** Assignment **
Count the lines below that hold the word "arXiv" and say how many, with no other text.

** Provided entries **

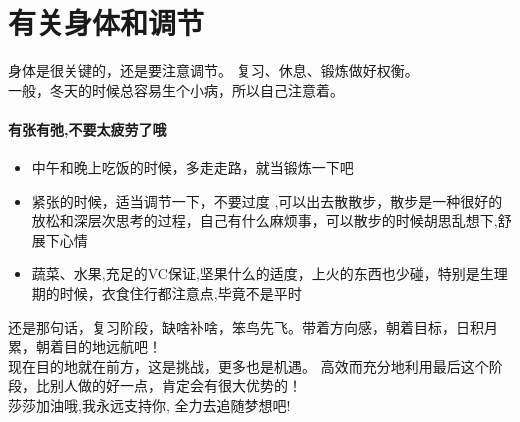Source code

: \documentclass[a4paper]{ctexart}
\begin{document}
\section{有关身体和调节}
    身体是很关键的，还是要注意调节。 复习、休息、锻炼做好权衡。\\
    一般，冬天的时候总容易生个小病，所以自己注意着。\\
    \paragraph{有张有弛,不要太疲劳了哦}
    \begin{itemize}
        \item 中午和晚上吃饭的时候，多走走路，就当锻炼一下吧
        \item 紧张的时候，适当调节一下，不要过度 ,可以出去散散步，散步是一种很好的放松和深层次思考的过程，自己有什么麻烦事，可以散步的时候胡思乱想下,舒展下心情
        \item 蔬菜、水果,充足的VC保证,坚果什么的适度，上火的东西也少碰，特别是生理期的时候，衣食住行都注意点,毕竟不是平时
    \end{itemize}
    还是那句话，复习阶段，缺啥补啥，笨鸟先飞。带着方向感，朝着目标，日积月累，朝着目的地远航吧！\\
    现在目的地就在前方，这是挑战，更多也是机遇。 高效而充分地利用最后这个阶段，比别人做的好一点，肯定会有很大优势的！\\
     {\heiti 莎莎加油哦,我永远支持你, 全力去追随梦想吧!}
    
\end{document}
---
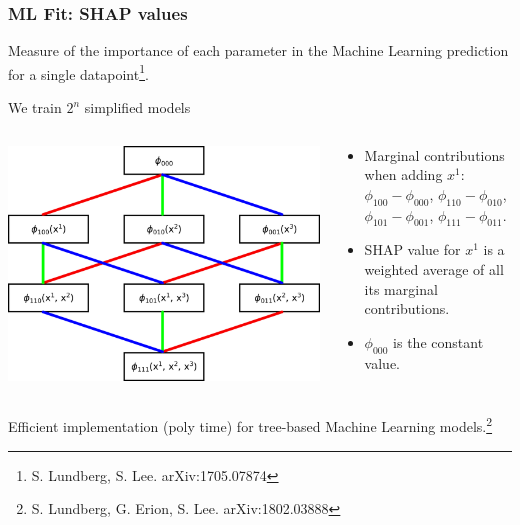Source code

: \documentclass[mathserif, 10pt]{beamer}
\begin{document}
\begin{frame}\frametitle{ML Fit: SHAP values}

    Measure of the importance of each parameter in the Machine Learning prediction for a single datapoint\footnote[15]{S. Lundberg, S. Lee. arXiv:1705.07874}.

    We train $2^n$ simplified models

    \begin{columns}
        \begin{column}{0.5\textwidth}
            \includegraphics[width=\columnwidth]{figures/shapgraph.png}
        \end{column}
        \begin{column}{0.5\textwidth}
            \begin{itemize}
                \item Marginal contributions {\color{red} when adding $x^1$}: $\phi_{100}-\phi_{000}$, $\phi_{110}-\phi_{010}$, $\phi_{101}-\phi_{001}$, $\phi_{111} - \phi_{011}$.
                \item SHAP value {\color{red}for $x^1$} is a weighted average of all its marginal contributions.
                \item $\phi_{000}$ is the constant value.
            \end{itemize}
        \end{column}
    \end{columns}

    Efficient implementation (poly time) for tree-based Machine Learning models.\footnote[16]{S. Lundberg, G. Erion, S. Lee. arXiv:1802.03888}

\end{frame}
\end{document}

** Result **
2